Your job is to copy the lines from the material that include "https".
----- Input -----
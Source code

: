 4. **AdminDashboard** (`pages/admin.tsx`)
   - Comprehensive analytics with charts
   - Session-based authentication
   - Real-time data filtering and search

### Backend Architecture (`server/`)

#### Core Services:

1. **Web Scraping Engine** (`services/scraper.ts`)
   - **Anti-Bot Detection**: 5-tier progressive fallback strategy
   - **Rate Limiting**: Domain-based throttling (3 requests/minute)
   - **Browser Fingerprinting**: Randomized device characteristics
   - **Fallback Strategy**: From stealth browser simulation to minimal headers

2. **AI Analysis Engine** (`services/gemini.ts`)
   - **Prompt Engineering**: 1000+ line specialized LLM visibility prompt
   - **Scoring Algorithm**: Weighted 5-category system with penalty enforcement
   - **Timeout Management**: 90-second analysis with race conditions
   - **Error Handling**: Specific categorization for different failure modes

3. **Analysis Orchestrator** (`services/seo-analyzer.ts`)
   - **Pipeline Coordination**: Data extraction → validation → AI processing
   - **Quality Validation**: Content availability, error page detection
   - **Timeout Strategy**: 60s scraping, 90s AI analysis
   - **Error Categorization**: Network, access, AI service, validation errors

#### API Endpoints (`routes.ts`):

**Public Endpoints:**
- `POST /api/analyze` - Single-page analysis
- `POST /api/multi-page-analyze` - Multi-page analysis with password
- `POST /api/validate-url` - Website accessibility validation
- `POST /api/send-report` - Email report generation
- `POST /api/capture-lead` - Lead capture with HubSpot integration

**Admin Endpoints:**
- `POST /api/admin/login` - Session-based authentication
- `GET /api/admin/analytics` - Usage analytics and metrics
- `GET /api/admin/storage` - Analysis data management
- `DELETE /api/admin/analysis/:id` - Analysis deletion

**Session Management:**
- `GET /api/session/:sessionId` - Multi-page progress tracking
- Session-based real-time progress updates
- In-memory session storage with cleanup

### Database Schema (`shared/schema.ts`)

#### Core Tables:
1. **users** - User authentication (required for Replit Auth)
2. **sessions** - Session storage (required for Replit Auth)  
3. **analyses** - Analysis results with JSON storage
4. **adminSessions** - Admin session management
-----
----- Input -----
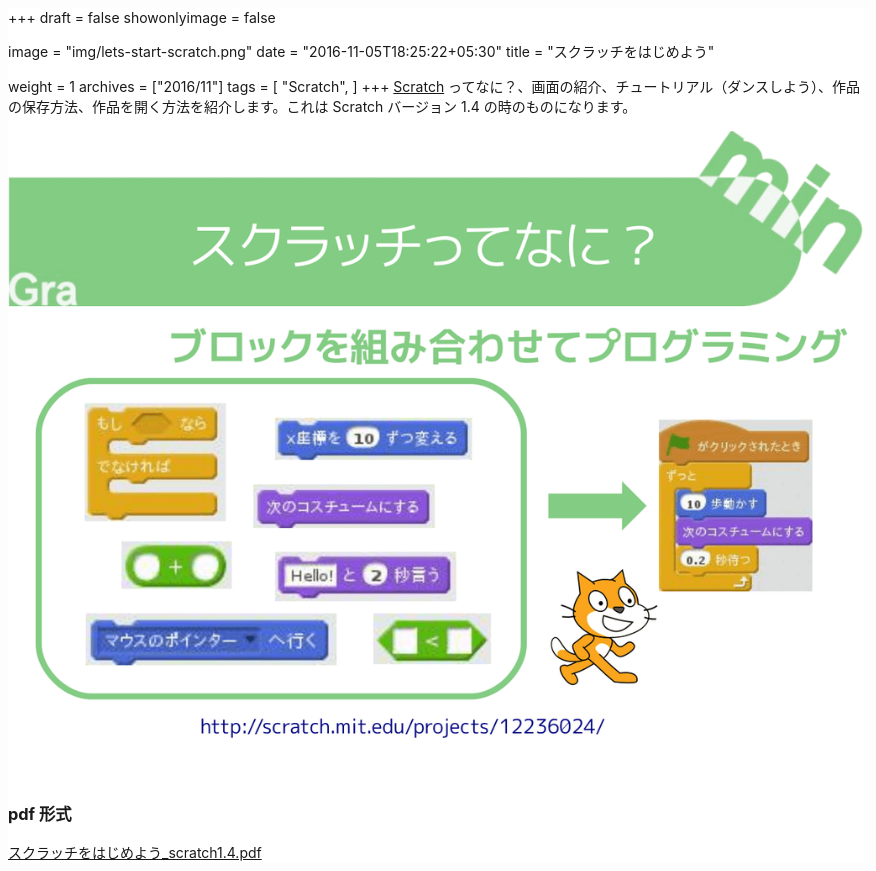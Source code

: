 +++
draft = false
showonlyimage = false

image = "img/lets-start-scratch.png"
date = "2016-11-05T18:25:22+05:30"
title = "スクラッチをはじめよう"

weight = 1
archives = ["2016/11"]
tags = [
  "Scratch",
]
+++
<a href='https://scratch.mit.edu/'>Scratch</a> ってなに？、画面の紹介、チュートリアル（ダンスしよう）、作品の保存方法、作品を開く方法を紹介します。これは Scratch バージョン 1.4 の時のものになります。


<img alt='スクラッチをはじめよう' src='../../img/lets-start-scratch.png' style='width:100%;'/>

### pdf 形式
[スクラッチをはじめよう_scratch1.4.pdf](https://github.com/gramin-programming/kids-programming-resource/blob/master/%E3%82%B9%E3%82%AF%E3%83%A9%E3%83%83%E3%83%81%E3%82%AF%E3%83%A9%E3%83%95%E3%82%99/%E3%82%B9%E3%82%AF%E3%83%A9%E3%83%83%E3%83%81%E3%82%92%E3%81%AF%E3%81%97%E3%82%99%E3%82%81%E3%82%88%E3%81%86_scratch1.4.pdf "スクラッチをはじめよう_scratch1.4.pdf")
-----
----- Input -----
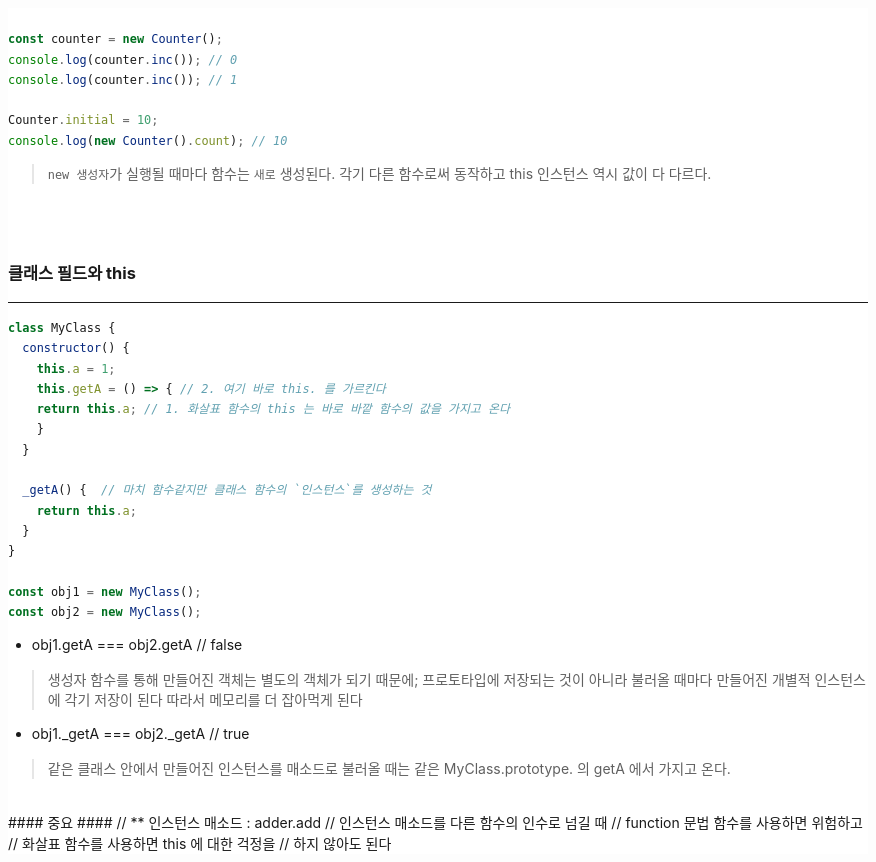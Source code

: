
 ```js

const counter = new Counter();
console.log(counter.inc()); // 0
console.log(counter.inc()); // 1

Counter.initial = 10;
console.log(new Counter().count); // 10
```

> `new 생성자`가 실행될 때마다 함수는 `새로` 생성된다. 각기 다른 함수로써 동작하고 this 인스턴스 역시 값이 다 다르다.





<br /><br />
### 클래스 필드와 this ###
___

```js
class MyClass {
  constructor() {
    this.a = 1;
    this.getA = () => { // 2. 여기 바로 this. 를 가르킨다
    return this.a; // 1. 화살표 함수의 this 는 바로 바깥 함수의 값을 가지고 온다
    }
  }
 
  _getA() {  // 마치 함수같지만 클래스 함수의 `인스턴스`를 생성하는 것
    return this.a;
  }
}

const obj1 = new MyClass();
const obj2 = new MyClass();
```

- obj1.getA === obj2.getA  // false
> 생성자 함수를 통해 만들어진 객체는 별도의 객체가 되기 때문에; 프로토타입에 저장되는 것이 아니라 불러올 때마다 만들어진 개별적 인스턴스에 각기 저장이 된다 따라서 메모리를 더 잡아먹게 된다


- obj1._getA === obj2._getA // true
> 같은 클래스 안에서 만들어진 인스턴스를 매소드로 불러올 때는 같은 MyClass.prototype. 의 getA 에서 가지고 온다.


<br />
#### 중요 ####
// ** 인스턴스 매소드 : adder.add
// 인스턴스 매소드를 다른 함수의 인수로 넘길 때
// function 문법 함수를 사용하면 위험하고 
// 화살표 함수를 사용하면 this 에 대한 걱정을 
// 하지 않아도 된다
-----
■ Result ■
<a href='https://scratch.mit.edu/'>Scratch</a> ってなに？、画面の紹介、チュートリアル（ダンスしよう）、作品の保存方法、作品を開く方法を紹介します。これは Scratch バージョン 1.4 の時のものになります。
[スクラッチをはじめよう_scratch1.4.pdf](https://github.com/gramin-programming/kids-programming-resource/blob/master/%E3%82%B9%E3%82%AF%E3%83%A9%E3%83%83%E3%83%81%E3%82%AF%E3%83%A9%E3%83%95%E3%82%99/%E3%82%B9%E3%82%AF%E3%83%A9%E3%83%83%E3%83%81%E3%82%92%E3%81%AF%E3%81%97%E3%82%99%E3%82%81%E3%82%88%E3%81%86_scratch1.4.pdf "スクラッチをはじめよう_scratch1.4.pdf")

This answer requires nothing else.